**TASK PROMPT:** Everything from the top of the data below through the line with "has a single" should be duplicated exactly, and nothing past it.

**INPUT DATA:**
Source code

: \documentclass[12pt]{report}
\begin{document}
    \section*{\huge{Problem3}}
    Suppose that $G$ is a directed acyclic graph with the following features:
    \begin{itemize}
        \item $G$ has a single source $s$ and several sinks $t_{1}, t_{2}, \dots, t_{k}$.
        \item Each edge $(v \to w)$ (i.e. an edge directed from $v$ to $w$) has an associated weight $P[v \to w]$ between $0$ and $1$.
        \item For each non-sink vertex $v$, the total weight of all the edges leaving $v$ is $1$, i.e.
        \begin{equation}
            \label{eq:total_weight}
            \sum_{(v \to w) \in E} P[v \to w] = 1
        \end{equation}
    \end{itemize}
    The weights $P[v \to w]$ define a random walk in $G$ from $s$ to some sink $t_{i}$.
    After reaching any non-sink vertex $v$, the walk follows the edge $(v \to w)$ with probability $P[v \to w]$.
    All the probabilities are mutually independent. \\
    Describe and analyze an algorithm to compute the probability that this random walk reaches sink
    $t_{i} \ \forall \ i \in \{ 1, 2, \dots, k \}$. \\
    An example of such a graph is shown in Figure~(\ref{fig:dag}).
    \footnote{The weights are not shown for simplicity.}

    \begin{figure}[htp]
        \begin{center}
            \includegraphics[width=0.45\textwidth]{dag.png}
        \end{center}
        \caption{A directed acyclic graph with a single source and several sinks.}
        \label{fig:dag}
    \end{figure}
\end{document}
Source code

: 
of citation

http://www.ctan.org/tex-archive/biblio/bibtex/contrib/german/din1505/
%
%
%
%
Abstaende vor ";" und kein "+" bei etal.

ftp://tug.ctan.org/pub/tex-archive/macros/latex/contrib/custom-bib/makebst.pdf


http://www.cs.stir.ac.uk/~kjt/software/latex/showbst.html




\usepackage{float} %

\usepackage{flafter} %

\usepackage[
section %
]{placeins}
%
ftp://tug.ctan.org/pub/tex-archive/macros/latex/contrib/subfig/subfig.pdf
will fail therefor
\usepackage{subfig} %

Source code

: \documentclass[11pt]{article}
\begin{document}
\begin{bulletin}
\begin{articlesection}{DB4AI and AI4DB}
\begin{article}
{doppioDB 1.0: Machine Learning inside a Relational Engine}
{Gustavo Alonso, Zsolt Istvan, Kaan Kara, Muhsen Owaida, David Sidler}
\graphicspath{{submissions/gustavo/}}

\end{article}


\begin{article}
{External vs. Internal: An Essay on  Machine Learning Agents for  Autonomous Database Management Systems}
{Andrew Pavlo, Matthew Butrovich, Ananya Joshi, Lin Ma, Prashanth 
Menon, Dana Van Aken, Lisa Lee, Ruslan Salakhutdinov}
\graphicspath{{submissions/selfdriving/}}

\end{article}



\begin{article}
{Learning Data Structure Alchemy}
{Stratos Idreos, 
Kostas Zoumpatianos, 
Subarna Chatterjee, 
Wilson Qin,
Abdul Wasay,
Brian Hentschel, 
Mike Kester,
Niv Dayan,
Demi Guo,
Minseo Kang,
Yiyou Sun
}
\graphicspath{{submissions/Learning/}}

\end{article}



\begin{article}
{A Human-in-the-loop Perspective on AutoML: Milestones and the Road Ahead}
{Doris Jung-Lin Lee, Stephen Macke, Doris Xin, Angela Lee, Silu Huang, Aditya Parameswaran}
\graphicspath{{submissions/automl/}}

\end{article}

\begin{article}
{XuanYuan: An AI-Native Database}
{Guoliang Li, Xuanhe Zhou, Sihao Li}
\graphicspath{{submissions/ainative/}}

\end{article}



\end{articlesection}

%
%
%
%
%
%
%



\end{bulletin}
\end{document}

**RESULT OF THIS EXERCISE:**
Source code

: \documentclass[12pt]{report}
\begin{document}
    \section*{\huge{Problem3}}
    Suppose that $G$ is a directed acyclic graph with the following features:
    \begin{itemize}
        \item $G$ has a single source $s$ and several sinks $t_{1}, t_{2}, \dots, t_{k}$.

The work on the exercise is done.